From the way police entered the house--helmeted and masked, guns drawn and shields in front, knocking down the door with a battering ram and rushing inside--you might think they were raiding a den of armed criminals.

In fact they were looking for $1,000-worth of clothes and electronics allegedly bought with a stolen credit card. They found none of these things, but arrested two people in the house on unrelated charges.

They narrowly avoided tragedy. On hearing intruders break in, the homeowner's son, a disabled ex-serviceman, reached for his (legal) gun. Luckily, he heard the police announce themselves and holstered it; otherwise, "they probably would have shot me," he says. His mother, Sally Prince, says she is now traumatised.

Gary Mikulec, chief of the Ankeny, Iowa police force, which raided Ms Prince's home in January, said that the suspects arrested "were not very good people". One had a criminal history that included three assault charges, albeit more than a decade old, and on his arrest was found to have a knife and a meth pipe.

It is easy to see why the police like to be better armed than the people they have to arrest. They risk their lives every day, and are understandably keen to get home in one piece. A big display of force can make a suspect think twice about pulling a gun. "An awful lot of SWAT tactics are focused on forcing the suspect to surrender," says Bill Bratton, New York's police chief.

But civil libertarians such as Radley Balko, the author of "Rise of the Warrior Cop", fret that the American police are becoming too much like soldiers. Special Weapons and Tactics (SWAT) teams (ie, paramilitary police units) were first formed to deal with violent civil unrest and life-threatening situations: shoot-outs, rescuing hostages, serving high-risk warrants and entering barricaded buildings, for instance. Their mission has crept.

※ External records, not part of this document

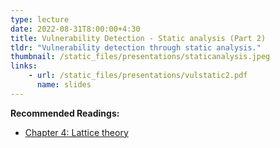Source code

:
 ```yaml
---
type: lecture
date: 2022-08-31T8:00:00+4:30
title: Vulnerability Detection - Static analysis (Part 2)
tldr: "Vulnerability detection through static analysis."
thumbnail: /static_files/presentations/staticanalysis.jpeg
links:
    - url: /static_files/presentations/vulstatic2.pdf
      name: slides
---
```

**Recommended Readings:**
- [Chapter 4: Lattice theory](./../static_files/books/spa.pdf)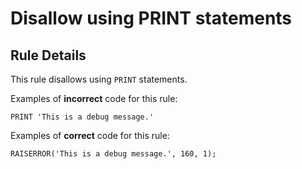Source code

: # Disallow using PRINT statements

## Rule Details

This rule disallows using `PRINT` statements.

Examples of **incorrect** code for this rule:

```tsql
PRINT 'This is a debug message.'
```

Examples of **correct** code for this rule:

```tsql
RAISERROR('This is a debug message.', 160, 1);
```
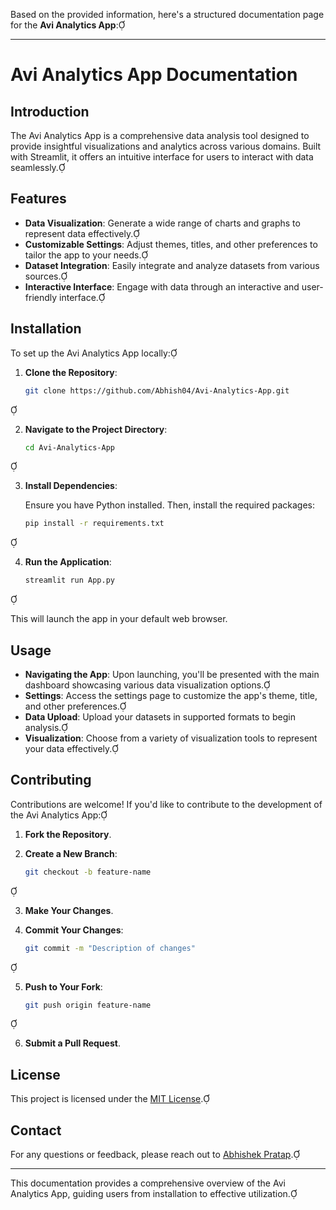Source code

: Based on the provided information, here's a structured documentation page for the **Avi Analytics App**:

---

# Avi Analytics App Documentation

## Introduction

The Avi Analytics App is a comprehensive data analysis tool designed to provide insightful visualizations and analytics across various domains. Built with Streamlit, it offers an intuitive interface for users to interact with data seamlessly.

## Features

- **Data Visualization**: Generate a wide range of charts and graphs to represent data effectively.
- **Customizable Settings**: Adjust themes, titles, and other preferences to tailor the app to your needs.
- **Dataset Integration**: Easily integrate and analyze datasets from various sources.
- **Interactive Interface**: Engage with data through an interactive and user-friendly interface.

## Installation

To set up the Avi Analytics App locally:

1. **Clone the Repository**:

   ```bash
   git clone https://github.com/Abhish04/Avi-Analytics-App.git
   ```


2. **Navigate to the Project Directory**:

   ```bash
   cd Avi-Analytics-App
   ```


3. **Install Dependencies**:

   Ensure you have Python installed. Then, install the required packages:

   ```bash
   pip install -r requirements.txt
   ```


4. **Run the Application**:

   ```bash
   streamlit run App.py
   ```


   This will launch the app in your default web browser.

## Usage

- **Navigating the App**: Upon launching, you'll be presented with the main dashboard showcasing various data visualization options.
- **Settings**: Access the settings page to customize the app's theme, title, and other preferences.
- **Data Upload**: Upload your datasets in supported formats to begin analysis.
- **Visualization**: Choose from a variety of visualization tools to represent your data effectively.

## Contributing

Contributions are welcome! If you'd like to contribute to the development of the Avi Analytics App:

1. **Fork the Repository**.
2. **Create a New Branch**:

   ```bash
   git checkout -b feature-name
   ```


3. **Make Your Changes**.
4. **Commit Your Changes**:

   ```bash
   git commit -m "Description of changes"
   ```


5. **Push to Your Fork**:

   ```bash
   git push origin feature-name
   ```


6. **Submit a Pull Request**.

## License

This project is licensed under the [MIT License](LICENSE).

## Contact

For any questions or feedback, please reach out to [Abhishek Pratap](mailto:abhishekpratap2004@gmail.com).

---

This documentation provides a comprehensive overview of the Avi Analytics App, guiding users from installation to effective utilization.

Boozers, barbers and cockfighters



SWAT team
Photo by Tom Pennington/Getty Images for Texas Motor Speedway

Police practice shooting.



Peter Kraska, a professor at Eastern Kentucky University's School of Justice Studies, estimates that SWAT teams were deployed about 3,000 times in 1980 but are now used around 50,000 times a year. Some cities use them for routine patrols in high-crime areas. Baltimore and Dallas have used them to break up poker games. In 2010 New Haven, Connecticut sent a SWAT team to a bar suspected of serving under-age drinkers.

That same year heavily-armed police raided barber shops around Orlando, Florida; they said they were hunting for guns and drugs but ended up arresting 34 people for "barbering without a licence". Maricopa County, Arizona sent a SWAT team into the living room of Jesus Llovera, who was suspected of organising cockfights. Police rolled a tank into Mr Llovera's yard and killed more than 100 of his birds, as well as his dog. According to Mr Kraska, most SWAT deployments are not in response to violent, life-threatening crimes, but to serve drug-related warrants in private homes.

He estimates that 89% of police departments serving American cities with more than 50,000 people had SWAT teams in the late 1990s--almost double the level in the mid-1980s. By 2007 more than 80% of police departments in cities with between 25,000 and 50,000 people had them, up from 20% in the mid-1980s (there are around 18,000 state and local police agencies in America, compared with fewer than 100 in Britain).

The number of SWAT deployments soared even as violent crime fell. And although in recent years crime rates have risen in smaller American cities, Mr Kraska writes that the rise in small-town SWAT teams was driven not by need, but by fear of being left behind. Fred Leland, a police lieutenant in the small town of Walpole, Massachusetts, says that police departments in towns like his often invest in military-style kit because they "want to keep up" with larger forces.

The courts have smiled on SWAT raids. They often rely on "no-knock" warrants, which authorise police to force their way into a home without announcing themselves. This was once considered constitutionally dubious. But the Supreme Court has ruled that police may enter a house without knocking if they have "a reasonable suspicion" that announcing their presence would be dangerous or allow the suspect to destroy evidence (for example, by flushing drugs down the toilet).

Often these no-knock raids take place at night, accompanied by "flash-bang" grenades designed temporarily to blind, deafen and confuse their targets. They can go horribly wrong: Mr Balko has found more than 50 examples of innocent people who have died as a result of botched SWAT raids.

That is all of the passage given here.